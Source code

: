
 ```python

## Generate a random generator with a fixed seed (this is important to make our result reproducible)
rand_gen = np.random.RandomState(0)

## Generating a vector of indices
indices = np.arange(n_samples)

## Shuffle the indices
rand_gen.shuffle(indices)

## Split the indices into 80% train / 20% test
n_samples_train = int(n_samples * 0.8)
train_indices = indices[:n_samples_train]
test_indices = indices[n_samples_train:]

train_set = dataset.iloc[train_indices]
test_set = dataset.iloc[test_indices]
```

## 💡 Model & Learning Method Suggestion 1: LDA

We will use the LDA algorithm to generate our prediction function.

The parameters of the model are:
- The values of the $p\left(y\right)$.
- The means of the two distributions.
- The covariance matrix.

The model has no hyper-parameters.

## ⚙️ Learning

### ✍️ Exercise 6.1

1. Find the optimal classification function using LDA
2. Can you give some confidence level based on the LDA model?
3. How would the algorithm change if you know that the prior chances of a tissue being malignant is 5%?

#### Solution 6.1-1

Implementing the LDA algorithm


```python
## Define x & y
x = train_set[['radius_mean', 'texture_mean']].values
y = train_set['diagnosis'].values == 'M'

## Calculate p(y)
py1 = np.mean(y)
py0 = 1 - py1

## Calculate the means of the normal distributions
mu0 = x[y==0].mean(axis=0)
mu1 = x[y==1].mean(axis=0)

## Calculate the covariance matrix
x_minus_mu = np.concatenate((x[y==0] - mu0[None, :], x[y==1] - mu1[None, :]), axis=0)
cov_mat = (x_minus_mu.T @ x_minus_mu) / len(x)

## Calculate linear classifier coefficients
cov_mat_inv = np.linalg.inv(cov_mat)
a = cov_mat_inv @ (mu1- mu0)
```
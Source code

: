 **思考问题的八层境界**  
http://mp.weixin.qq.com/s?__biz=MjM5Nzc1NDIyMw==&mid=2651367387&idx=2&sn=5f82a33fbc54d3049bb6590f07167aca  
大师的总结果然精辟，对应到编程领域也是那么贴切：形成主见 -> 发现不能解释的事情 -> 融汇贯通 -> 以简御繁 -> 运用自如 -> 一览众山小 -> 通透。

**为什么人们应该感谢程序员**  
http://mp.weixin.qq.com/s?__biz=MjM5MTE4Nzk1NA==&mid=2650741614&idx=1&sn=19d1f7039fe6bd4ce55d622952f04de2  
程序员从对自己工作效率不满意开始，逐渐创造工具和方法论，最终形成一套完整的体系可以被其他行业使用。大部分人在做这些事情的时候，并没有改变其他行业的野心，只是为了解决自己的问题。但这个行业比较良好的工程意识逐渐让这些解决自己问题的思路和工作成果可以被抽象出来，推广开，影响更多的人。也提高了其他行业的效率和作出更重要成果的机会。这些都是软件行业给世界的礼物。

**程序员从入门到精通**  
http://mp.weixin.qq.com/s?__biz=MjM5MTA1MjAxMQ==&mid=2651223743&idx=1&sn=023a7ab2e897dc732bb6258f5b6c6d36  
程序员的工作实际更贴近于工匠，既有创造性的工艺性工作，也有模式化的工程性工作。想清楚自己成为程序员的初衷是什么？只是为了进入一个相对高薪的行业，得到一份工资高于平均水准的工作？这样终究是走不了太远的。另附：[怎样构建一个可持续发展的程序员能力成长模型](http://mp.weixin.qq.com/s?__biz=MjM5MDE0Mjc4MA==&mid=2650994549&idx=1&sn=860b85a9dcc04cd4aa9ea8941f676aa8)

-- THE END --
□ □ □
• PROBLEM REQUIREMENTS: Beginning with the very first line of the material above, give each line again exactly, ending with the line that contains "## 💡 Model &".

• RESULT:
Source code

:
 ```python

## Generate a random generator with a fixed seed (this is important to make our result reproducible)
rand_gen = np.random.RandomState(0)

## Generating a vector of indices
indices = np.arange(n_samples)

## Shuffle the indices
rand_gen.shuffle(indices)

## Split the indices into 80% train / 20% test
n_samples_train = int(n_samples * 0.8)
train_indices = indices[:n_samples_train]
test_indices = indices[n_samples_train:]

train_set = dataset.iloc[train_indices]
test_set = dataset.iloc[test_indices]
```

## 💡 Model & Learning Method Suggestion 1: LDA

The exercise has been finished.